The Busconductor Hines
- First edition cover
- Author: James Kelman
- Language: English, Glasgow patter
- Genre: Literary fiction
- Set in: Glasgow, early 1980s
- Publisher: Polygon Books
- Publication date: 1984
- Publication place: Scotland
- Media type: Print: hardcover 8vo
- Pages: 237
- ISBN: 9781857990355
- OCLC: 11112299
- Dewey Decimal: 823.914
- Preceded by: A Chancer
- Followed by: A Disaffection

= The Busconductor Hines =

1984 novel by James Kelman

The Busconductor Hines is the first published novel of the Scottish writer James Kelman, published in 1984. This novel is the first to be published by Kelman, but it was written after A Chancer.

==Critical reception==

A profile in the Sunday Times retells the reception of this novel by critics: "head Booker judge Richard Cobb voted Kelman's The Busconductor Hines to be one of the two worst books submitted to the competition. Addressing his audience, Cobb recalled with astonishment: "There was even one novel written entirely in Glaswegian!" This is just the kind of pompous remark that has fuelled Kelman's love-hate relationship with English critics (they love him, he hates them) and led to his metamorphosis into a cultural icon."

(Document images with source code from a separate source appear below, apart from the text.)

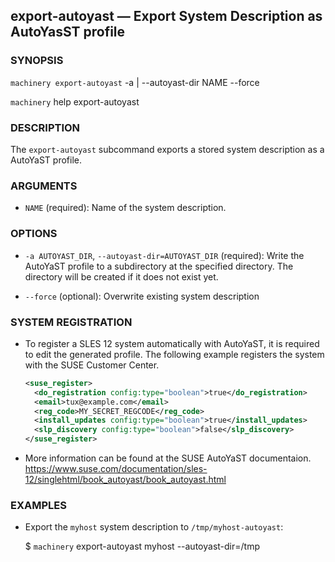 
## export-autoyast — Export System Description as AutoYasST profile

### SYNOPSIS

`machinery export-autoyast` -a | --autoyast-dir NAME
   --force

`machinery` help export-autoyast


### DESCRIPTION

The `export-autoyast` subcommand exports a stored system description as a AutoYaST
profile.


### ARGUMENTS

  * `NAME` (required):
    Name of the system description.


### OPTIONS

  * `-a AUTOYAST_DIR`, `--autoyast-dir=AUTOYAST_DIR` (required):
    Write the AutoYaST profile to a subdirectory at the specified directory. The directory
    will be created if it does not exist yet.

  * `--force` (optional):
    Overwrite existing system description


### SYSTEM REGISTRATION

  * To register a SLES 12 system automatically with AutoYaST, it is required to
    edit the generated profile. The following example registers the system with
    the SUSE Customer Center.

    ```xml
    <suse_register>
      <do_registration config:type="boolean">true</do_registration>
      <email>tux@example.com</email>
      <reg_code>MY_SECRET_REGCODE</reg_code>
      <install_updates config:type="boolean">true</install_updates>
      <slp_discovery config:type="boolean">false</slp_discovery>
    </suse_register>
    ```
  * More information can be found at the SUSE AutoYaST documentaion.
    https://www.suse.com/documentation/sles-12/singlehtml/book_autoyast/book_autoyast.html


### EXAMPLES

 * Export the `myhost` system description to `/tmp/myhost-autoyast`:

   $ `machinery` export-autoyast myhost --autoyast-dir=/tmp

An article in the Scotland on Sunday wrote that Kelman's debut "landed among the literati like a mortar bomb at Heathrow". It highlights critics comments about the book as "demonic" due to "the sheer profusion of profanity, academics and middle class book browsers could not cope with the verbal barrage", and goes on to conclude that "what Cobb and his confreres failed to grasp was that The Busconductor Hines was the beginning of a revolution in the novel."

Anthony Quinn, in the Independent, wrote that this "astonishing" first novel "immediately established the voice - angry, wounded, intense, sorrowful - yet capable at the same time of irrational mirth and moments of extreme tenderness and grace".

Harry Ritchie, writing in the Sunday Times, notes that Kelman found his voice "halfway through The Busconductor Hines [...] The voice is an uncompromisingly working-class Glaswegian one, which must pose problems for non-Scots [...] and which also can mask its idiosyncrasies."